Il piacere della lettura?
«Viene dall’agnizione. Dalla consapevolezza che sotto i panni del barbone, o della servetta, o del giovanotto dalla barba incolta e gli occhi febbricitanti, si cela un eroe, una principessa, un gran solista di violino, e fra poco tutti se ne accorgeranno. La cicatrice di Ulisse o Sissi al ballo di corte. Mi piaceva, per questo, il Mark Twain del Principe e il povero: non solo per il povero principe, anche per il povero povero, che schiacciava le noci col sigillo reale. Penso che dovremmo ricordarcene tutti di fronte ai pellegrini che sbarcano a Lampedusa: potrebbero essere un gran violinista, una principessa, o il padre del presidente degli Stati Uniti».
E viene anche da altro...
«Può succedere di leggere e avere un’idea, oppure di avere un’idea e di leggerci sopra. Ho riletto la storia delle interpretazioni della fine di Roma di Santo Mazzarino, La fine del mondo antico. Mi aveva attratto allora la tesi secondo cui una grande civiltà si disfa per effetto di una "selezione alla rovescia" della sua classe dirigente. Trovo che la "selezione alla rovescia" sia una buona chiave di interpretazione per la fantastica rovina della nostra piccola società».
Ultimissimi piaceri?
«Ormai sono un cattivo lettore. E’ raro che legga gratuitamente, come si deve fare. Per piacere caso mai rileggo. Guidato da un interesse particolare: per esempio, sto accumulando i testi (anche cinematografici, anche di canzoni) in cui si fa l’apologia del fenomeno più disgustosamente rivelatore dei nostri giorni, l’assassinio di donne da parte di uomini. Titoli come Assassino, speranza delle donne di Oskar Kokoschka, o il Moosbrugger di Musil, o lo stesso Dostoevskij - la Nastasja dell’Idiota e già, benché la cosa sia meno vistosa, la vecchietta di Delitto e castigo.
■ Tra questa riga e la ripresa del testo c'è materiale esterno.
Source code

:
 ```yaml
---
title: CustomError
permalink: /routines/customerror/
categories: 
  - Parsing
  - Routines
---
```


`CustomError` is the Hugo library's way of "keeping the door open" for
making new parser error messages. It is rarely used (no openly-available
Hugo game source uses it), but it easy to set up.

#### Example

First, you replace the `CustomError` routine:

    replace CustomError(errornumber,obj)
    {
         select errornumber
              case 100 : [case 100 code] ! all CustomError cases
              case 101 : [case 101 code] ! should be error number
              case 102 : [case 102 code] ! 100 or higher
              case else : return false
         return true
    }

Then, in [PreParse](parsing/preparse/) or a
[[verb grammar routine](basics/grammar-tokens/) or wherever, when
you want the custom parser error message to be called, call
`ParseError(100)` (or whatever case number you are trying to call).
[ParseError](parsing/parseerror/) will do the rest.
Oppure leggo per nobilitare circostanze quotidiane non invidiabili: sono appena stato operato per un cancro alla prostata, evenienza frequente negli uomini della mia età, e alla fine del ricovero avevo letto Il fantasma esce di scena di Philip Roth, che è un romanzo sulla prostata: non riuscitissimo, né il romanzo, né l’intervento chirurgico su Zuckerman».